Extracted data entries
== Segment start ==
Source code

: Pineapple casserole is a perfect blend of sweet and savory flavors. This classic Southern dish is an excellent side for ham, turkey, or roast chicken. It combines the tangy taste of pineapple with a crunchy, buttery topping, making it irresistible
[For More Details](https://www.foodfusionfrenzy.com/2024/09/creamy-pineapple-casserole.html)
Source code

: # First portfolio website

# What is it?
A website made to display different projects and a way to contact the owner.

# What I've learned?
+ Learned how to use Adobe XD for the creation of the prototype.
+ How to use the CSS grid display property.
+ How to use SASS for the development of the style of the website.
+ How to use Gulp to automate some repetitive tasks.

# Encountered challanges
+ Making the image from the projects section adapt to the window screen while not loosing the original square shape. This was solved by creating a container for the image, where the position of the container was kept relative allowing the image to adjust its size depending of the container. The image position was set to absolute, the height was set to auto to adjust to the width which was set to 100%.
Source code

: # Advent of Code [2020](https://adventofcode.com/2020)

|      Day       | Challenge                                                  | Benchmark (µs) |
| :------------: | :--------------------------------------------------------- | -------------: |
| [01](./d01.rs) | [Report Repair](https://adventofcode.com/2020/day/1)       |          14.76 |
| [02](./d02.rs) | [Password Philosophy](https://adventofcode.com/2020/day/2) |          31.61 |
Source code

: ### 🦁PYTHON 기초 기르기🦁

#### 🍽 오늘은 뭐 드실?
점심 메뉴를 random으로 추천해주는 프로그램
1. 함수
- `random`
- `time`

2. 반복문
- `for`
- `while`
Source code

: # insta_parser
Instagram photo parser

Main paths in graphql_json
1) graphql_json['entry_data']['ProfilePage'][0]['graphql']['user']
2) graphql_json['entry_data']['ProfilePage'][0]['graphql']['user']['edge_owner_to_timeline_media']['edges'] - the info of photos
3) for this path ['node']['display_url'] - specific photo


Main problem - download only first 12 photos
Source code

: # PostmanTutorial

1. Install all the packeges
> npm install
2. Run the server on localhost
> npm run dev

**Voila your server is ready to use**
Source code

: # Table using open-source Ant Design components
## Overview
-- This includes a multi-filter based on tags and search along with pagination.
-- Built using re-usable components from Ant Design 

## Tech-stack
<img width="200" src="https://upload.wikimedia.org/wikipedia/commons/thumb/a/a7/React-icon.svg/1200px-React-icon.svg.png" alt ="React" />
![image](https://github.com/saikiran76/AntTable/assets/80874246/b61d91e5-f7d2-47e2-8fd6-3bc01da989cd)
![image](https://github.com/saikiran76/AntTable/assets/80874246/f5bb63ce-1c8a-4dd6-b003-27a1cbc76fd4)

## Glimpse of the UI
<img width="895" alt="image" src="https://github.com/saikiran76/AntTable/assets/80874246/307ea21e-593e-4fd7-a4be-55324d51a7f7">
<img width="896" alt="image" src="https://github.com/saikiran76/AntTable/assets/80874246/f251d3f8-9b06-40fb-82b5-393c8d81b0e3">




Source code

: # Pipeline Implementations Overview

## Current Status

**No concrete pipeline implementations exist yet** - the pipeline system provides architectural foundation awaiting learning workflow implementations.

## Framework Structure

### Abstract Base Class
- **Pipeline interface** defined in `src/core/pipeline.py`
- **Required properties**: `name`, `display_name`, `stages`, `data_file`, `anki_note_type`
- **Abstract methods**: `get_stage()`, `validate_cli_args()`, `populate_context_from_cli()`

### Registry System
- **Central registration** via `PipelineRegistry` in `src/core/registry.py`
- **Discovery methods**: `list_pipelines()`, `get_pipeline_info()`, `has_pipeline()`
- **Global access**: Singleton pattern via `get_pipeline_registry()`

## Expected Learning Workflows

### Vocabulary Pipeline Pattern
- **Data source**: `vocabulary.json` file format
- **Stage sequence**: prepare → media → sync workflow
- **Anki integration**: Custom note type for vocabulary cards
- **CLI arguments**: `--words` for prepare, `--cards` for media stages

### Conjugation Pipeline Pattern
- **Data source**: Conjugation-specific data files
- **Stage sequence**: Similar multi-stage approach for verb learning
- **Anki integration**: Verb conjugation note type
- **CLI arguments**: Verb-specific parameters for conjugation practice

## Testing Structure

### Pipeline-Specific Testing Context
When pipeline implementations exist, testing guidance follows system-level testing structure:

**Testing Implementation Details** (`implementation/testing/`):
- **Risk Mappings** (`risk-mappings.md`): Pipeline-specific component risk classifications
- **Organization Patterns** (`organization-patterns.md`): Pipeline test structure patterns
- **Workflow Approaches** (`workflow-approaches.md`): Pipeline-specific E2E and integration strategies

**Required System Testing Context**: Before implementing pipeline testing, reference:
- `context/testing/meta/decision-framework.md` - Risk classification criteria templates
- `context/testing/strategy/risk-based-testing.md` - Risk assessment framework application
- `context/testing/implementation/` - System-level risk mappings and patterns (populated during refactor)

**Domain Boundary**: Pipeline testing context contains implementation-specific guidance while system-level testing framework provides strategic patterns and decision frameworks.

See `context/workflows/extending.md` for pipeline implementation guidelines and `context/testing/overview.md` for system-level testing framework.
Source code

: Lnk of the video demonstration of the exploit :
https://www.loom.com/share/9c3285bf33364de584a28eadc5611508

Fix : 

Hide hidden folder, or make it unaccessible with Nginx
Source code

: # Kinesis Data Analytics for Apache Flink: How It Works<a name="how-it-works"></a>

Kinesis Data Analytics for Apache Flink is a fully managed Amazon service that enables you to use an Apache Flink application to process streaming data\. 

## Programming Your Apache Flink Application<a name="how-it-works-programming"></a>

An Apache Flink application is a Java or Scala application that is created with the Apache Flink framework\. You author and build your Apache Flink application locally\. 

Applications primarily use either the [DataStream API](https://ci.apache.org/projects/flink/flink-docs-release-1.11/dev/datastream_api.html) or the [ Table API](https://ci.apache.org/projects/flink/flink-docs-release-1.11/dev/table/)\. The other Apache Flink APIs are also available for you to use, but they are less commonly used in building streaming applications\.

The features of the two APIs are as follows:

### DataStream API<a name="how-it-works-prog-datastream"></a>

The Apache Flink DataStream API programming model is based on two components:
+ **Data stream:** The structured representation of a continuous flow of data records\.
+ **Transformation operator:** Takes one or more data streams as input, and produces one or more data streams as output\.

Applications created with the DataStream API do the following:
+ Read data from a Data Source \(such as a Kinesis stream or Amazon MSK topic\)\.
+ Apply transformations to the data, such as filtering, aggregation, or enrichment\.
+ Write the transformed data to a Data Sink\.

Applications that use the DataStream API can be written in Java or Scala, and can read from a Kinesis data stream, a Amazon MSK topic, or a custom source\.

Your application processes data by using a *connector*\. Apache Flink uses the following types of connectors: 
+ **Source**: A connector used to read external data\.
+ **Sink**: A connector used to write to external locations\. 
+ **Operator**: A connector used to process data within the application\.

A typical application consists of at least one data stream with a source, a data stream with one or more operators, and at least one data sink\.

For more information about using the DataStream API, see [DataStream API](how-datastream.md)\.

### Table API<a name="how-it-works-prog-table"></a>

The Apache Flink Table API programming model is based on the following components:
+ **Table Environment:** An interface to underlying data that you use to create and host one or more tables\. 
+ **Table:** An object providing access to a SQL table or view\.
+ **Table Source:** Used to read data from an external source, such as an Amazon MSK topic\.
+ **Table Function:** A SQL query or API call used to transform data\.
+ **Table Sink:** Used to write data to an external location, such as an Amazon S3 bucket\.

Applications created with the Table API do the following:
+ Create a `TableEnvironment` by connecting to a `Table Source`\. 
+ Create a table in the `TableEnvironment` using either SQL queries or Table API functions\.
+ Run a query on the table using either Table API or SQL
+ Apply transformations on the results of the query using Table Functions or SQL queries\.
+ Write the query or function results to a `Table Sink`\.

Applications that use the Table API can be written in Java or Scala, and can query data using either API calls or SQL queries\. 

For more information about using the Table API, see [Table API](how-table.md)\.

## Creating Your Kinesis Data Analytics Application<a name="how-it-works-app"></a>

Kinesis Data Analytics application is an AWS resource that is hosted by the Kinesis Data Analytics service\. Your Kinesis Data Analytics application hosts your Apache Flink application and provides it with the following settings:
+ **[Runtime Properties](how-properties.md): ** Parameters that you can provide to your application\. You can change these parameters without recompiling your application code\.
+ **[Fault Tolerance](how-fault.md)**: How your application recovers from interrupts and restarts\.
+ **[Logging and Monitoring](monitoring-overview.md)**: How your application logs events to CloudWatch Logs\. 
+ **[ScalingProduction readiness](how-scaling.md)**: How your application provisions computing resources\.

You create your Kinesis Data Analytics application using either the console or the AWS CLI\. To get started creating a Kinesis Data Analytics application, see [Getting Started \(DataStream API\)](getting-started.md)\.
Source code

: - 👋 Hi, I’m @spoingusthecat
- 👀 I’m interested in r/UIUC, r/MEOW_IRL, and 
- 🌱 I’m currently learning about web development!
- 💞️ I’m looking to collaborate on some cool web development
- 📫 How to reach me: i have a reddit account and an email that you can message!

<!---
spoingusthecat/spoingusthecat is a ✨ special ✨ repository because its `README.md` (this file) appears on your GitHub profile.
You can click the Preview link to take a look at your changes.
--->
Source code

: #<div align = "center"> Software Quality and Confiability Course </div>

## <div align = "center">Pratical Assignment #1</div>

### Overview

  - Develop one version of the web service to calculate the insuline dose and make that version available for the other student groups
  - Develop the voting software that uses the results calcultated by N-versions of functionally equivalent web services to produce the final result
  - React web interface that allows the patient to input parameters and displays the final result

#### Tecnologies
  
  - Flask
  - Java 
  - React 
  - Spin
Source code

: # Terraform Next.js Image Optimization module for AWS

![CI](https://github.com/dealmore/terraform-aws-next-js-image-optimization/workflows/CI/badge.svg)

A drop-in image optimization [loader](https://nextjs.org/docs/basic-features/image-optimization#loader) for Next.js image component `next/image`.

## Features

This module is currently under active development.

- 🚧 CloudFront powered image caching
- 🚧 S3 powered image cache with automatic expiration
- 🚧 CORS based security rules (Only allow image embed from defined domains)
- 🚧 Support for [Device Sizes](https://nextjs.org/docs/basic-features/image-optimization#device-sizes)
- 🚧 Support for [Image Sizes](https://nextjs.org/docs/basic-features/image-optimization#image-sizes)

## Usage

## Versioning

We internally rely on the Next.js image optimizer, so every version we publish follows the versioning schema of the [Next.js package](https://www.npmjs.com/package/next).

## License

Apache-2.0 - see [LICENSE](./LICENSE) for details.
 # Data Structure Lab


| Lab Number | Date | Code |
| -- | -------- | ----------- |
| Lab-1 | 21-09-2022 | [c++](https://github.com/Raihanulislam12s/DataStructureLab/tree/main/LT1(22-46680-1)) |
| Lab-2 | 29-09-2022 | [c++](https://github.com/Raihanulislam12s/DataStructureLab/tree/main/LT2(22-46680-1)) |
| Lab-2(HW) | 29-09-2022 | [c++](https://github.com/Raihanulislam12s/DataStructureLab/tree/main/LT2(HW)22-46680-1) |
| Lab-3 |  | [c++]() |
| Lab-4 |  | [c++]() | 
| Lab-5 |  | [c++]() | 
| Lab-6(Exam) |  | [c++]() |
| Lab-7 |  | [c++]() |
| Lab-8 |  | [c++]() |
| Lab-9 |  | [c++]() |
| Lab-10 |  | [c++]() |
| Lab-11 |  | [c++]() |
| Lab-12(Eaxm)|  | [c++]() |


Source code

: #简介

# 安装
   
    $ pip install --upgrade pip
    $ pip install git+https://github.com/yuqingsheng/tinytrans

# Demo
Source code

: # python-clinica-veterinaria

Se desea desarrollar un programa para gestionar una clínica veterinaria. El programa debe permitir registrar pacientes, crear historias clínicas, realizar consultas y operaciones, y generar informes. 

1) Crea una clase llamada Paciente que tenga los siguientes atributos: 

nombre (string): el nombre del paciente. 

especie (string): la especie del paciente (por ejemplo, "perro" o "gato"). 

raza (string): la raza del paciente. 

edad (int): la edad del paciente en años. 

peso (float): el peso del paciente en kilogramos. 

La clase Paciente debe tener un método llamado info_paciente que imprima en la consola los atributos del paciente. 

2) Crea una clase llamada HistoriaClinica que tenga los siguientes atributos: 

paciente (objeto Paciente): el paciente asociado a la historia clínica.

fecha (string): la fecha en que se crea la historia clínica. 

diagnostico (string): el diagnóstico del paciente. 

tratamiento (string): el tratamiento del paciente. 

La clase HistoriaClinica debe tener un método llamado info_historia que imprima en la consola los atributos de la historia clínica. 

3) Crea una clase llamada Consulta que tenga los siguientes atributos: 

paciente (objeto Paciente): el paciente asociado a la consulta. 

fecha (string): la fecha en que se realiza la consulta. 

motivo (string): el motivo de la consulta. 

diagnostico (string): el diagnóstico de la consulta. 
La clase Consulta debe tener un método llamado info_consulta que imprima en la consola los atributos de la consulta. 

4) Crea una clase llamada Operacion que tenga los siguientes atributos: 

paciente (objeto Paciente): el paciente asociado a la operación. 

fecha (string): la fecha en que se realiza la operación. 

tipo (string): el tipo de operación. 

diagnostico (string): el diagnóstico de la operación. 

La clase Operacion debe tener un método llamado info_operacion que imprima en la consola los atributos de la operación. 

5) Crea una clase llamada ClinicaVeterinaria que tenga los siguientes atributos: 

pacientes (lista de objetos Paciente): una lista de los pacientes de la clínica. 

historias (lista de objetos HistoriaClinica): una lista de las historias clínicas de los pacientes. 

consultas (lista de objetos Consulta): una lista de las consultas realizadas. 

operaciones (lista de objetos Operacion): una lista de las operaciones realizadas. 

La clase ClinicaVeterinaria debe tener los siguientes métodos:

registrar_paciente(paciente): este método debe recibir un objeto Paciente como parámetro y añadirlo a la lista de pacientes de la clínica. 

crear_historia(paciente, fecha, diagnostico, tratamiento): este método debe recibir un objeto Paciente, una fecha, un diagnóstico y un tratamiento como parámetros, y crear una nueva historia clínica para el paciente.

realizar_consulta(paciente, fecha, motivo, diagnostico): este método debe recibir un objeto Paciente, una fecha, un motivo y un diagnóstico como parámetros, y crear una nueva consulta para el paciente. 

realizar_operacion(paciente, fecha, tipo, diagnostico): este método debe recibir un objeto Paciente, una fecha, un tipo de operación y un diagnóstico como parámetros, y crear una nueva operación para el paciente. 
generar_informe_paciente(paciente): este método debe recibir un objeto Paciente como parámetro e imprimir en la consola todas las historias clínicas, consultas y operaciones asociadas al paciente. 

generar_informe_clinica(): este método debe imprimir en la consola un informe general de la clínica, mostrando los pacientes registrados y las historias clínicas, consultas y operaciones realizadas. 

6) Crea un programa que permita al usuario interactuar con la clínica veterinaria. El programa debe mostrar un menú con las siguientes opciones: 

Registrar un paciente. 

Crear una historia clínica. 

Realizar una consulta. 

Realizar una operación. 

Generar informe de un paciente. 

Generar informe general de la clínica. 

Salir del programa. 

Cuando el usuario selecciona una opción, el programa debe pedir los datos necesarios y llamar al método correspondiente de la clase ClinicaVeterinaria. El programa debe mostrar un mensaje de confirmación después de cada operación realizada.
== Segment end ==
» Task description
Both the line containing "for media stages" and the line containing "assessment framework application" belong in the answer. Print them and every line above that falls between them exactly, and no others.

» Answer space
- **CLI arguments**: `--words` for prepare, `--cards` for media stages

### Conjugation Pipeline Pattern
- **Data source**: Conjugation-specific data files
- **Stage sequence**: Similar multi-stage approach for verb learning
- **Anki integration**: Verb conjugation note type
- **CLI arguments**: Verb-specific parameters for conjugation practice

## Testing Structure

### Pipeline-Specific Testing Context
When pipeline implementations exist, testing guidance follows system-level testing structure:

**Testing Implementation Details** (`implementation/testing/`):
- **Risk Mappings** (`risk-mappings.md`): Pipeline-specific component risk classifications
- **Organization Patterns** (`organization-patterns.md`): Pipeline test structure patterns
- **Workflow Approaches** (`workflow-approaches.md`): Pipeline-specific E2E and integration strategies

**Required System Testing Context**: Before implementing pipeline testing, reference:
- `context/testing/meta/decision-framework.md` - Risk classification criteria templates
- `context/testing/strategy/risk-based-testing.md` - Risk assessment framework application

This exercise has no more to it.